米通貨監督庁ガイダンス、銀行がステーブルコインの準備資産を保管可能に

米銀行がステーブルコイン資産を保管可能に

連邦公認銀行(貯蓄貸付組合および国民貯蓄銀行等)が暗号資産(仮想通貨)ステーブルコインの準備資産(法定通貨)を保管することができるようになった。米通貨監督庁(OCC)は新たなガイダンスを発表した。

OCCは銀行の規制を担当する連邦行政機関で、最新のガイダンスで、「ステーブルコインの発行者がその裏付け資産を銀行に預けることを希望する場合があるため、連邦公認銀行が保管できるよう許可する」、としている。

一方、保管できる対象は、ステーブルコインと1:1の比率として利用される単一の法定通貨に限られ、銀行が毎日、裏付け資金の残高が流通するステーブルコインの数と同額もしくはそれより多いことを確認する必要があるという。また、保管サービスを提供する銀行は資金洗浄対策、KYCルールおよび証券法を遵守しなければならない。

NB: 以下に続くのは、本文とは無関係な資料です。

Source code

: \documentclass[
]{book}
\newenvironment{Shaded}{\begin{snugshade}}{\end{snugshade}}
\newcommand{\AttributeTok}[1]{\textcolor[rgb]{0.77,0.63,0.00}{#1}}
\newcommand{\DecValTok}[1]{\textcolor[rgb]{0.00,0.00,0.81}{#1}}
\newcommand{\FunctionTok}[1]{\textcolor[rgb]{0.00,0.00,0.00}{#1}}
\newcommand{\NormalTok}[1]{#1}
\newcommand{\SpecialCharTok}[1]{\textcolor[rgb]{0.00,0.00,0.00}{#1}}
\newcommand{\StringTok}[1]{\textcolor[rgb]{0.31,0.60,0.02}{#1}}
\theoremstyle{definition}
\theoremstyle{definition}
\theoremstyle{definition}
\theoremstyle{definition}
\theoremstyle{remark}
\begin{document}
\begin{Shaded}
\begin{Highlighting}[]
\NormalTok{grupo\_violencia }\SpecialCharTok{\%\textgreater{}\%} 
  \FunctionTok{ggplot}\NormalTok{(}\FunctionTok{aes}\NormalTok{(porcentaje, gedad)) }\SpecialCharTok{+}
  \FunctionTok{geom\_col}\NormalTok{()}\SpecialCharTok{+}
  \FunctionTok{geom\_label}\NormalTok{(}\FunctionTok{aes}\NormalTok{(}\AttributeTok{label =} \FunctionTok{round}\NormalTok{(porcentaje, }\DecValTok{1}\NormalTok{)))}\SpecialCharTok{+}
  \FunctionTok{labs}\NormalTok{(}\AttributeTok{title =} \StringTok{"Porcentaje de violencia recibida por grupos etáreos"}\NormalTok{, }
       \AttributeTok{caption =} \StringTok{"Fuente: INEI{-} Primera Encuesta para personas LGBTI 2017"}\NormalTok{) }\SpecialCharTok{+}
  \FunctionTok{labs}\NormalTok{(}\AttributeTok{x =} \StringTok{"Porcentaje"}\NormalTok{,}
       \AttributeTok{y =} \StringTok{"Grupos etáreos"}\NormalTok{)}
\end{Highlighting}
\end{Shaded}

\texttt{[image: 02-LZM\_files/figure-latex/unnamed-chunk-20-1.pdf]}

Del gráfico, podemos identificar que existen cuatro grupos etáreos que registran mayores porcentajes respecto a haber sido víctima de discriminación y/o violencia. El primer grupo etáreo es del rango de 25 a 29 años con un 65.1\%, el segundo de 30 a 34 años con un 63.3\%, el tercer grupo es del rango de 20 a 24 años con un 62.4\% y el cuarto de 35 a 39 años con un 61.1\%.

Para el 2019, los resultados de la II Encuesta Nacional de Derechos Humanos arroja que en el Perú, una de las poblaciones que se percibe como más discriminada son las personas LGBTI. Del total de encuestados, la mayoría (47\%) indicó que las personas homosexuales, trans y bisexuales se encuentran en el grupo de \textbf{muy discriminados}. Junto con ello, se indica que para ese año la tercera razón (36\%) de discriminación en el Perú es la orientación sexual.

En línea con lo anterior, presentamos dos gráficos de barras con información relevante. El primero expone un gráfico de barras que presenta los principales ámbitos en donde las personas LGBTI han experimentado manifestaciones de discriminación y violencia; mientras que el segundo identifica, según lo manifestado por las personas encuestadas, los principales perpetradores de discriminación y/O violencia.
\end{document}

一部のステーブルコイン発行企業はすでに銀行を利用し、裏付け資金を預けているが、これまで全国規模では明確なガイダンスはなかった。業界はOCCの方針を歓迎しているようだ。

OCCの責任者Brian Brooksは公式声明でこのようにコメントした。

一部の連邦公認銀行は現在、1日あたり数十億ドルのトランザクションが行われるステーブルコインの関連業務に関わっている。

新ガイダンスは、銀行が顧客により健全かつ安全なサービスを提供できるよう規制方向を明確にする。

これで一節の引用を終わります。